* [ABOUT THIS EXERCISE]: Copy every entry below exactly, and keep out the pictures.

══ DATA LISTING

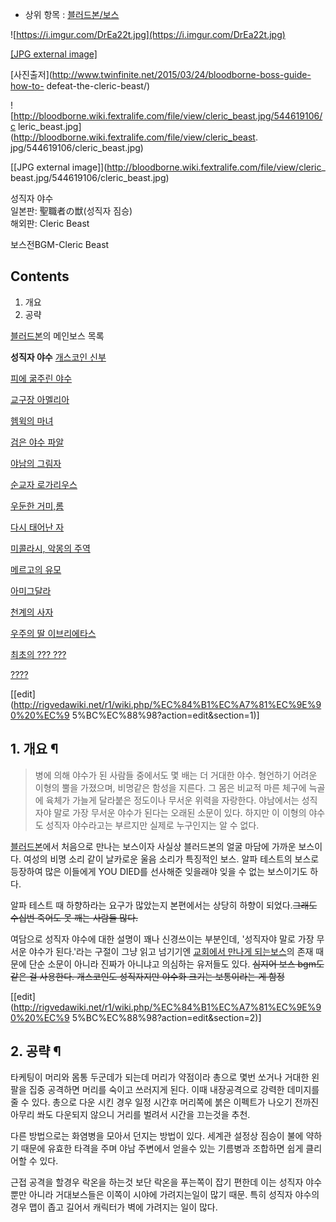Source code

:   * 상위 항목 : [블러드본/보스](%EB%B8%94%EB%9F%AC%EB%93%9C%EB%B3%B8/%EB%B3%B4%EC%8A%A4.md)

![https://i.imgur.com/DrEa22t.jpg](https://i.imgur.com/DrEa22t.jpg)

[[JPG external image]](https://i.imgur.com/DrEa22t.jpg)

  
[사진출저](http://www.twinfinite.net/2015/03/24/bloodborne-boss-guide-how-to-
defeat-the-cleric-beast/)  

![http://bloodborne.wiki.fextralife.com/file/view/cleric_beast.jpg/544619106/c
leric_beast.jpg](http://bloodborne.wiki.fextralife.com/file/view/cleric_beast.
jpg/544619106/cleric_beast.jpg)

[[JPG external image]](http://bloodborne.wiki.fextralife.com/file/view/cleric_
beast.jpg/544619106/cleric_beast.jpg)

  
성직자 야수  
일본판: 聖職者の獣(성직자 짐승)  
해외판: Cleric Beast

보스전BGM-Cleric Beast  

## Contents

    

1. 개요 
2. 공략 

  

[블러드본](%EB%B8%94%EB%9F%AC%EB%93%9C%EB%B3%B8.md)의 메인보스 목록

**성직자 야수**
[개스코인 신부](%EA%B0%9C%EC%8A%A4%EC%BD%94%EC%9D%B8%20%EC%8B%A0%EB%B6%80.md)

[피에 굶주린 야수](%ED%94%BC%EC%97%90%20%EA%B5%B6%EC%A3%BC%EB%A6%B0%20%EC%95%BC%EC%88%98.md)

[교구장 아멜리아](%EA%B5%90%EA%B5%AC%EC%9E%A5%20%EC%95%84%EB%A9%9C%EB%A6%AC%EC%95%84.md)

[헴윅의 마녀](%ED%97%B4%EC%9C%85%EC%9D%98%20%EB%A7%88%EB%85%80.md)

[검은 야수 파알](%EA%B2%80%EC%9D%80%20%EC%95%BC%EC%88%98%20%ED%8C%8C%EC%95%8C.md)

[야남의 그림자](%EC%95%BC%EB%82%A8%EC%9D%98%20%EA%B7%B8%EB%A6%BC%EC%9E%90.md)

[순교자 로가리우스](%EC%88%9C%EA%B5%90%EC%9E%90%20%EB%A1%9C%EA%B0%80%EB%A6%AC%EC%9A%B0%EC%8A%A4.md)

[우둔한 거미,롬](%EC%9A%B0%EB%91%94%ED%95%9C%20%EA%B1%B0%EB%AF%B8%2C%20%EB%A1%AC.md)

[다시 태어난 자](%EB%8B%A4%EC%8B%9C%20%ED%83%9C%EC%96%B4%EB%82%9C%20%EC%9E%90.md)

[미콜라시, 악몽의 주역](%EB%AF%B8%EC%BD%9C%EB%9D%BC%EC%8B%9C%2C%20%EC%95%85%EB%AA%BD%EC%9D%98%20%EC%A3%BC%EC%97%AD.md)

[메르고의 유모](%EB%A9%94%EB%A5%B4%EA%B3%A0%EC%9D%98%20%EC%9C%A0%EB%AA%A8.md)

[아미그달라](%EC%95%84%EB%AF%B8%EA%B7%B8%EB%8B%AC%EB%9D%BC.md)

[천계의 사자](%EC%B2%9C%EA%B3%84%EC%9D%98%20%EC%82%AC%EC%9E%90.md)

[우주의 딸 이브리에타스](%EC%9A%B0%EC%A3%BC%EC%9D%98%20%EB%94%B8%20%EC%9D%B4%EB%B8%8C%EB%A6%AC%EC%97%90%ED%83%80%EC%8A%A4.md)

[최초의 ??? ???](%EC%A1%B0%EC%96%B8%EC%9E%90%20%EA%B2%8C%EB%A5%B4%EB%A7%8C.md)

[????](%EB%8B%AC%EC%9D%98%20%EC%A1%B4%EC%9E%AC.md)

[[edit](http://rigvedawiki.net/r1/wiki.php/%EC%84%B1%EC%A7%81%EC%9E%90%20%EC%9
5%BC%EC%88%98?action=edit&section=1)]

## 1. 개요 ¶

> 병에 의해 야수가 된 사람들 중에서도 몇 배는 더 거대한 야수. 형언하기 어려운 이형의 뿔을 가졌으며, 비명같은 함성을 지른다. 그 몸은
비교적 마른 체구에 늑골에 육체가 가늘게 달라붙은 정도이나 무서운 위력을 자랑한다. 야남에서는 성직자야 말로 가장 무서운 야수가 된다는
오래된 소문이 있다. 하지만 이 이형의 야수도 성직자 야수라고는 부르지만 실제로 누구인지는 알 수 없다.

  
[블러드본](%EB%B8%94%EB%9F%AC%EB%93%9C%EB%B3%B8.md)에서 처음으로 만나는 보스이자 사실상 블러드본의
얼굴 마담에 가까운 보스이다. 여성의 비명 소리 같이 날카로운 울음 소리가 특징적인 보스. 알파 테스트의 보스로 등장하여 많은 이들에게
YOU DIED를 선사해준 잊을래야 잊을 수 없는 보스이기도 하다.

  

알파 테스트 때 하향하라는 요구가 많았는지 본편에서는 상당히 하향이 되었다.<del>그래도 수십번 죽어도 못 깨는 사람들 많다.</del>

  

여담으로 성직자 야수에 대한 설명이 꽤나 신경쓰이는 부분인데, '성직자야 말로 가장 무서운 야수가 된다.'라는 구절이 그냥 읽고 넘기기엔
[교회에서 만나게 되는보스](%EA%B5%90%EA%B5%AC%EC%9E%A5%20%EC%95%84%EB%A9%9C%EB%A6%AC%EC%95%84.md)의
존재 때문에 단순 소문이 아니라 진짜가 아니냐고 의심하는 유저들도 있다. <del>심지어 보스 bgm도 같은 걸 사용한다. 개스코인도
성직자지만 야수화 크기는 보통이라는 게 함정</del>

[[edit](http://rigvedawiki.net/r1/wiki.php/%EC%84%B1%EC%A7%81%EC%9E%90%20%EC%9
5%BC%EC%88%98?action=edit&section=2)]

## 2. 공략 ¶

타케팅이 머리와 몸통 두군데가 되는데 머리가 약점이라 총으로 몇번 쏘거나 거대한 왼팔을 집중 공격하면 머리를 숙이고 쓰러지게 된다. 이때
내장공격으로 강력한 데미지를 줄 수 있다. 총으로 다운 시킨 경우 일정 시간후 머리쪽에 붉은 이펙트가 나오기 전까진 아무리 쏴도 다운되지
않으니 거리를 벌려서 시간을 끄는것을 추천.

  

다른 방법으로는 화염병을 모아서 던지는 방법이 있다. 세계관 설정상 짐승이 불에 약하기 때문에 유효한 타격을 주며 야남 주변에서 얻을수 있는
기름병과 조합하면 쉽게 클리어할 수 있다.

  

근접 공격을 할경우 락온을 하는것 보단 락온을 푸는쪽이 잡기 편한데 이는 성직자 야수 뿐만 아니라 거대보스들은 이쪽이 시야에 가려지는일이
많기 때문. 특히 성직자 야수의 경우 맵이 좁고 길어서 캐릭터가 벽에 가려지는 일이 많다.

════

* [OUTPUT]:
Source code

:   * 상위 항목 : [블러드본/보스](%EB%B8%94%EB%9F%AC%EB%93%9C%EB%B3%B8/%EB%B3%B4%EC%8A%A4.md)

![https://i.imgur.com/DrEa22t.jpg](https://i.imgur.com/DrEa22t.jpg)

[[JPG external image]](https://i.imgur.com/DrEa22t.jpg)

  
[사진출저](http://www.twinfinite.net/2015/03/24/bloodborne-boss-guide-how-to-
defeat-the-cleric-beast/)  

![http://bloodborne.wiki.fextralife.com/file/view/cleric_beast.jpg/544619106/c
leric_beast.jpg](http://bloodborne.wiki.fextralife.com/file/view/cleric_beast.
jpg/544619106/cleric_beast.jpg)

[[JPG external image]](http://bloodborne.wiki.fextralife.com/file/view/cleric_
beast.jpg/544619106/cleric_beast.jpg)

  
성직자 야수  
일본판: 聖職者の獣(성직자 짐승)  
해외판: Cleric Beast

보스전BGM-Cleric Beast  

## Contents

    

1. 개요 
2. 공략 

  

[블러드본](%EB%B8%94%EB%9F%AC%EB%93%9C%EB%B3%B8.md)의 메인보스 목록

**성직자 야수**
[개스코인 신부](%EA%B0%9C%EC%8A%A4%EC%BD%94%EC%9D%B8%20%EC%8B%A0%EB%B6%80.md)

[피에 굶주린 야수](%ED%94%BC%EC%97%90%20%EA%B5%B6%EC%A3%BC%EB%A6%B0%20%EC%95%BC%EC%88%98.md)

[교구장 아멜리아](%EA%B5%90%EA%B5%AC%EC%9E%A5%20%EC%95%84%EB%A9%9C%EB%A6%AC%EC%95%84.md)

[헴윅의 마녀](%ED%97%B4%EC%9C%85%EC%9D%98%20%EB%A7%88%EB%85%80.md)

[검은 야수 파알](%EA%B2%80%EC%9D%80%20%EC%95%BC%EC%88%98%20%ED%8C%8C%EC%95%8C.md)

[야남의 그림자](%EC%95%BC%EB%82%A8%EC%9D%98%20%EA%B7%B8%EB%A6%BC%EC%9E%90.md)

[순교자 로가리우스](%EC%88%9C%EA%B5%90%EC%9E%90%20%EB%A1%9C%EA%B0%80%EB%A6%AC%EC%9A%B0%EC%8A%A4.md)

[우둔한 거미,롬](%EC%9A%B0%EB%91%94%ED%95%9C%20%EA%B1%B0%EB%AF%B8%2C%20%EB%A1%AC.md)

[다시 태어난 자](%EB%8B%A4%EC%8B%9C%20%ED%83%9C%EC%96%B4%EB%82%9C%20%EC%9E%90.md)

[미콜라시, 악몽의 주역](%EB%AF%B8%EC%BD%9C%EB%9D%BC%EC%8B%9C%2C%20%EC%95%85%EB%AA%BD%EC%9D%98%20%EC%A3%BC%EC%97%AD.md)

[메르고의 유모](%EB%A9%94%EB%A5%B4%EA%B3%A0%EC%9D%98%20%EC%9C%A0%EB%AA%A8.md)

[아미그달라](%EC%95%84%EB%AF%B8%EA%B7%B8%EB%8B%AC%EB%9D%BC.md)

[천계의 사자](%EC%B2%9C%EA%B3%84%EC%9D%98%20%EC%82%AC%EC%9E%90.md)

[우주의 딸 이브리에타스](%EC%9A%B0%EC%A3%BC%EC%9D%98%20%EB%94%B8%20%EC%9D%B4%EB%B8%8C%EB%A6%AC%EC%97%90%ED%83%80%EC%8A%A4.md)

[최초의 ??? ???](%EC%A1%B0%EC%96%B8%EC%9E%90%20%EA%B2%8C%EB%A5%B4%EB%A7%8C.md)

[????](%EB%8B%AC%EC%9D%98%20%EC%A1%B4%EC%9E%AC.md)

[[edit](http://rigvedawiki.net/r1/wiki.php/%EC%84%B1%EC%A7%81%EC%9E%90%20%EC%9
5%BC%EC%88%98?action=edit&section=1)]

## 1. 개요 ¶

> 병에 의해 야수가 된 사람들 중에서도 몇 배는 더 거대한 야수. 형언하기 어려운 이형의 뿔을 가졌으며, 비명같은 함성을 지른다. 그 몸은
비교적 마른 체구에 늑골에 육체가 가늘게 달라붙은 정도이나 무서운 위력을 자랑한다. 야남에서는 성직자야 말로 가장 무서운 야수가 된다는
오래된 소문이 있다. 하지만 이 이형의 야수도 성직자 야수라고는 부르지만 실제로 누구인지는 알 수 없다.

  
[블러드본](%EB%B8%94%EB%9F%AC%EB%93%9C%EB%B3%B8.md)에서 처음으로 만나는 보스이자 사실상 블러드본의
얼굴 마담에 가까운 보스이다. 여성의 비명 소리 같이 날카로운 울음 소리가 특징적인 보스. 알파 테스트의 보스로 등장하여 많은 이들에게
YOU DIED를 선사해준 잊을래야 잊을 수 없는 보스이기도 하다.

  

알파 테스트 때 하향하라는 요구가 많았는지 본편에서는 상당히 하향이 되었다.<del>그래도 수십번 죽어도 못 깨는 사람들 많다.</del>

  

여담으로 성직자 야수에 대한 설명이 꽤나 신경쓰이는 부분인데, '성직자야 말로 가장 무서운 야수가 된다.'라는 구절이 그냥 읽고 넘기기엔
[교회에서 만나게 되는보스](%EA%B5%90%EA%B5%AC%EC%9E%A5%20%EC%95%84%EB%A9%9C%EB%A6%AC%EC%95%84.md)의
존재 때문에 단순 소문이 아니라 진짜가 아니냐고 의심하는 유저들도 있다. <del>심지어 보스 bgm도 같은 걸 사용한다. 개스코인도
성직자지만 야수화 크기는 보통이라는 게 함정</del>

[[edit](http://rigvedawiki.net/r1/wiki.php/%EC%84%B1%EC%A7%81%EC%9E%90%20%EC%9
5%BC%EC%88%98?action=edit&section=2)]

## 2. 공략 ¶

타케팅이 머리와 몸통 두군데가 되는데 머리가 약점이라 총으로 몇번 쏘거나 거대한 왼팔을 집중 공격하면 머리를 숙이고 쓰러지게 된다. 이때
내장공격으로 강력한 데미지를 줄 수 있다. 총으로 다운 시킨 경우 일정 시간후 머리쪽에 붉은 이펙트가 나오기 전까진 아무리 쏴도 다운되지
않으니 거리를 벌려서 시간을 끄는것을 추천.

  

다른 방법으로는 화염병을 모아서 던지는 방법이 있다. 세계관 설정상 짐승이 불에 약하기 때문에 유효한 타격을 주며 야남 주변에서 얻을수 있는
기름병과 조합하면 쉽게 클리어할 수 있다.

  

근접 공격을 할경우 락온을 하는것 보단 락온을 푸는쪽이 잡기 편한데 이는 성직자 야수 뿐만 아니라 거대보스들은 이쪽이 시야에 가려지는일이
많기 때문. 특히 성직자 야수의 경우 맵이 좁고 길어서 캐릭터가 벽에 가려지는 일이 많다.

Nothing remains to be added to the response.